On 8/26/2018 12:00 AM, Wei wrote:
I have a question about the deployment configuration in solr cloud. When
we need to increase the number of shards in solr cloud, there are two
options:
1. Run multiple solr instances per host, each with a different port and
hosting a single core for one shard.
2. Run one solr instance per host, and have multiple cores(shards) in the
same solr instance.
Which would be better performance wise? For the first option I think JVM
size for each solr instance can be smaller, but deployment is more
complicated? Are there any differences for cpu utilization?
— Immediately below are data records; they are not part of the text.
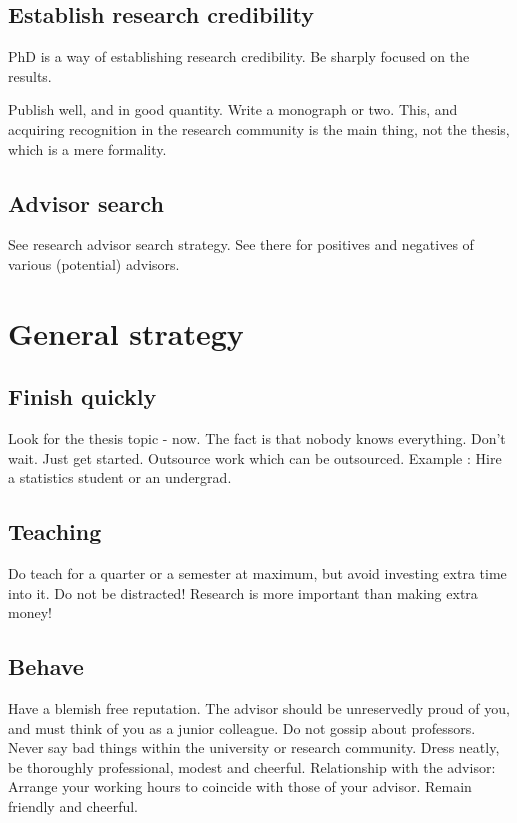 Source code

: \documentclass[oneside, article]{memoir}
\begin{document}
\subsection{Establish research credibility}
PhD is a way of establishing research credibility. Be sharply focused on the results.

\subitem Publish well, and in good quantity. Write a monograph or two. This, and acquiring recognition in the research community is the main thing, not the thesis, which is a mere formality.

\subsection{Advisor search}
See research advisor search strategy. See there for positives and negatives of various (potential) advisors.



\section{General strategy}
\subsection{Finish quickly}
\subitem Look for the thesis topic - now.
\subitem The fact is that nobody knows everything. Don't wait. Just get started.
\subitem Outsource work which can be outsourced. Example : Hire a statistics student or an undergrad.

\subsection{Teaching}
\subitem Do teach for a quarter or a semester at maximum, but avoid investing extra time into it. Do not be distracted! Research is more important than making extra money!

\subsection{Behave}
\subitem Have a blemish free reputation. The advisor should be unreservedly proud of you, and must think of you as a junior colleague.
\subitem Do not gossip about professors. Never say bad things within the university or research community.
\subitem Dress neatly, be thoroughly professional, modest and cheerful.
\subitem Relationship with the advisor:
\subsubitem Arrange your working hours to coincide with those of your advisor.
\subitem Remain friendly and cheerful.
\end{document}
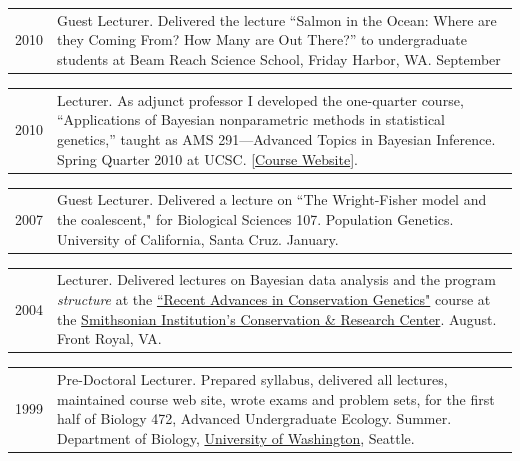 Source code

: \documentclass[11pt]{article}
\newlength{\myindent}
\newlength{\scndcol}
\begin{document}
\begin{tabular}{ @{}p{2.5\myindent} p{\scndcol}@{}  }
\hspace*{\myindent}2010 &  Guest Lecturer.  Delivered the lecture ``Salmon in the Ocean: Where are they Coming From? 
How Many are Out There?'' to undergraduate students at Beam Reach Science School, Friday Harbor, WA. September
\end{tabular}


\begin{tabular}{ @{}p{2.5\myindent} p{\scndcol}@{}  }
\hspace*{\myindent}2010 &  Lecturer.  As adjunct professor I developed the one-quarter course, ``Applications of Bayesian nonparametric methods in statistical genetics,'' taught as AMS 291---Advanced Topics in Bayesian Inference.  Spring Quarter 2010 at UCSC.  [\href{http://www.soe.ucsc.edu/classes/ams291/Spring10/}{Course Website}].
\end{tabular}



\begin{tabular}{ @{}p{2.5\myindent} p{\scndcol}@{}  }
\hspace*{\myindent}2007 &  Guest Lecturer.  Delivered a lecture on ``The Wright-Fisher model and  the coalescent," for Biological Sciences 107. Population Genetics.   University of California, Santa Cruz. January.
\end{tabular}




\begin{tabular}{ @{}p{2.5\myindent} p{\scndcol}@{}  }
\hspace*{\myindent}2004 &  Lecturer.  Delivered lectures on Bayesian data analysis and the program {\sl structure} at the \href{http://home.ncifcrf.gov/ccr/lgd/geneticscourse/congen_2004/index_2004.asp}{``Recent Advances in Conservation Genetics"} course at the \href{http://nationalzoo.si.edu/ConservationAndScience/CRC/}{Smithsonian Institution's Conservation \& Research Center}.  August.   Front Royal, VA.
\end{tabular}



\begin{tabular}{ @{}p{2.5\myindent} p{\scndcol}@{}  }
\hspace*{\myindent}1999 &  Pre-Doctoral Lecturer. Prepared syllabus, delivered all lectures,
maintained course web site, wrote exams and problem sets,
for the first half of Biology 472, Advanced Undergraduate Ecology.  Summer.  
Department of Biology, \href{http://www.washington.edu/}{University of Washington}, Seattle.
\end{tabular}
\end{document}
My general advice is to only have one Solr instance per machine. One
Solr instance can handle many indexes, and usually will do so with less
overhead than two or more instances.
I can think of *ONE* exception to this -- when a single Solr instance
would require a heap that's extremely large. Splitting that into two or
more instances MIGHT greatly reduce garbage collection pauses. But
there's a caveat to the caveat -- in my strong opinion, if your Solr
instance is so big that it requires a huge heap and you're considering
splitting into multiple Solr instances on one machine, you very likely
need to run each of those instances on *separate* machines, so that each
one can have access to all the resources of the machine it's running on.
For SolrCloud, when you're running multiple instances per machine, Solr
will consider those to be completely separate instances, and you may end
up with all of the replicas for a shard on a single machine, which is a
problem for high availability.
Thanks,
Shawn